Source data Block Start

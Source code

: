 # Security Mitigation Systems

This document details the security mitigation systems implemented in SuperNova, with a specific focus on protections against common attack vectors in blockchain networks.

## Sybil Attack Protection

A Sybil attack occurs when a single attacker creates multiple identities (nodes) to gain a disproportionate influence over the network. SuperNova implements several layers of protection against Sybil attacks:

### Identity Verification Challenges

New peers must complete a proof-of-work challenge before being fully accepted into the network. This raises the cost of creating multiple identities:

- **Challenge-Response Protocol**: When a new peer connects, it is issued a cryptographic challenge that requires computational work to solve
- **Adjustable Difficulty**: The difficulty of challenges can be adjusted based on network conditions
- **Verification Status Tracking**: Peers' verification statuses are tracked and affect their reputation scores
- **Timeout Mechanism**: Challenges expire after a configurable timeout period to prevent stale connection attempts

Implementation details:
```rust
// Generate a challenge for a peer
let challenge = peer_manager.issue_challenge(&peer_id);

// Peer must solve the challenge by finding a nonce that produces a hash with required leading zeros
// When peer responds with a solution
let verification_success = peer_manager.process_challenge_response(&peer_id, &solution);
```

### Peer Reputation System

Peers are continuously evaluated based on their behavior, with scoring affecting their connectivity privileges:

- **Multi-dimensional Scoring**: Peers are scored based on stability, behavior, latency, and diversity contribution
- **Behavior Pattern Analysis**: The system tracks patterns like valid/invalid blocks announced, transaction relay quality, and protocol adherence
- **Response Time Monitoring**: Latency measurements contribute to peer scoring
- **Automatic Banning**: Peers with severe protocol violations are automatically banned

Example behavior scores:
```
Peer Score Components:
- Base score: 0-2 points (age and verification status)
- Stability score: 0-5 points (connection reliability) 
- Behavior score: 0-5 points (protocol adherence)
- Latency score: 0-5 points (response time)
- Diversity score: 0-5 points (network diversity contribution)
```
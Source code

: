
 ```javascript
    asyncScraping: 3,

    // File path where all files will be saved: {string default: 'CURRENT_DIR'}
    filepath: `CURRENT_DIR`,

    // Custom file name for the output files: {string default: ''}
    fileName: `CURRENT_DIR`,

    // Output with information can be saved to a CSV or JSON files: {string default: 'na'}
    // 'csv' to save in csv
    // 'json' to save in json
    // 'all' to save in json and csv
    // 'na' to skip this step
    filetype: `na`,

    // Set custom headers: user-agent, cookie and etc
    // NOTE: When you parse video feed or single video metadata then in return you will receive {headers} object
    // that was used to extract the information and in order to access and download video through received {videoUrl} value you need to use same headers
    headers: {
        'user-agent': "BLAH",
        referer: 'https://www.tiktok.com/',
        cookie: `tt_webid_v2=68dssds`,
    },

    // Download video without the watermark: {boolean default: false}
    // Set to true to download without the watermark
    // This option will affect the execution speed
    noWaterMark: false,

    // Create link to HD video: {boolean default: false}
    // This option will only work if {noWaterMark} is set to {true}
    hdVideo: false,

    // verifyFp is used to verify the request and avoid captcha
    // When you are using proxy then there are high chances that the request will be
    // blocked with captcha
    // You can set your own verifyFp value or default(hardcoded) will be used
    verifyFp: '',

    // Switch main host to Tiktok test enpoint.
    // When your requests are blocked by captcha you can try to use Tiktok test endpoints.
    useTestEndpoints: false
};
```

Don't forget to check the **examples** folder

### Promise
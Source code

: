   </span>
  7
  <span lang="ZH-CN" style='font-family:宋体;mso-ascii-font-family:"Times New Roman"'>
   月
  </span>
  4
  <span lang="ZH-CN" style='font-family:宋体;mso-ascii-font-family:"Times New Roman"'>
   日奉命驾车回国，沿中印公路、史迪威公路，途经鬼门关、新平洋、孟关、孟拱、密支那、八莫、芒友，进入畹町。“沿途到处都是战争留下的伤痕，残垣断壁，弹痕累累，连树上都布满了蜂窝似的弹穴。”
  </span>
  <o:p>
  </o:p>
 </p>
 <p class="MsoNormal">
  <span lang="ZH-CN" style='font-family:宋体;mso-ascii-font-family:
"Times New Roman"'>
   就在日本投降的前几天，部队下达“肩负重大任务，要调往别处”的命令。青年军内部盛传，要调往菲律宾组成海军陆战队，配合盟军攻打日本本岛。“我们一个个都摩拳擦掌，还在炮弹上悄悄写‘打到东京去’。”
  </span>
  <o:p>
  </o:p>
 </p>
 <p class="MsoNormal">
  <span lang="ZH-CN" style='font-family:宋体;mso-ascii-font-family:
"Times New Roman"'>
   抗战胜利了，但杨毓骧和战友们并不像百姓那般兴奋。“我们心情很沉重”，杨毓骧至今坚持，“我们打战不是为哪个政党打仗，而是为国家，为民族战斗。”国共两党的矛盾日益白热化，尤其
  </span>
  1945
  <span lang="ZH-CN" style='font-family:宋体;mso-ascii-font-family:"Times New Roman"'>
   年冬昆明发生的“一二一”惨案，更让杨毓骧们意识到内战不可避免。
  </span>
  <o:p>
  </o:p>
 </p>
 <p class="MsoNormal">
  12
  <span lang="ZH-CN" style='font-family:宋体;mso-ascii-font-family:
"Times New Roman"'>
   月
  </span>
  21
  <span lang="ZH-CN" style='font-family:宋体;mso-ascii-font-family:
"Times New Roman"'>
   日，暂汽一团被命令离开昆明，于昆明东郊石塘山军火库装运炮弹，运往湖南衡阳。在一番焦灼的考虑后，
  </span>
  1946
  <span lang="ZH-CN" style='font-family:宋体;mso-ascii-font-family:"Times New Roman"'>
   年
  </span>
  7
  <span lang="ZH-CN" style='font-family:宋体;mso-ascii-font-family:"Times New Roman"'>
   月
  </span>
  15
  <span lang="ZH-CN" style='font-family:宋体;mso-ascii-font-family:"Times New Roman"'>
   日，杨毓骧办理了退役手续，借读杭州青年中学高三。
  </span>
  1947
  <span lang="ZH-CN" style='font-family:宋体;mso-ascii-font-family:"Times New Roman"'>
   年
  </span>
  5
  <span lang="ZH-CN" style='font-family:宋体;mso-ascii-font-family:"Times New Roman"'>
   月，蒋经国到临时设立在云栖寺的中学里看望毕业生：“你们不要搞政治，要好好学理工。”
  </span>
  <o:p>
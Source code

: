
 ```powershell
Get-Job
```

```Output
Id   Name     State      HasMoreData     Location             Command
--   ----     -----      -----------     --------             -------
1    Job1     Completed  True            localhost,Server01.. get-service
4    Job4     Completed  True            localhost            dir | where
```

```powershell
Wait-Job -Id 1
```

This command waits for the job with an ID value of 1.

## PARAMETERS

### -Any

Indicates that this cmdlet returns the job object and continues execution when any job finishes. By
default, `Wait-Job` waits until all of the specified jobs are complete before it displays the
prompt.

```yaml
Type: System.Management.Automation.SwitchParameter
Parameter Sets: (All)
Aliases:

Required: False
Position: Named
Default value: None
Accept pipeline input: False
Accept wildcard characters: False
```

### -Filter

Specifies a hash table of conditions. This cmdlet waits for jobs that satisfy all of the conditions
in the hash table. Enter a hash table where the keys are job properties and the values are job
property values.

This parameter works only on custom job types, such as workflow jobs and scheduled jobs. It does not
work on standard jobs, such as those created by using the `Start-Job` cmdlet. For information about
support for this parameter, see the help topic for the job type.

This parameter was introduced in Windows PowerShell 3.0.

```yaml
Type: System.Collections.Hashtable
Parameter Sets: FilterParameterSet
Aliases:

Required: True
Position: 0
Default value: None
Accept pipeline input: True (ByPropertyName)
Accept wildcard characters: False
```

Source data Block End

What is needed ->
Look through the material and find each line that includes "Completed", then copy it.

Worked solution ->
1    Job1     Completed  True            localhost,Server01.. get-service
4    Job4     Completed  True            localhost            dir | where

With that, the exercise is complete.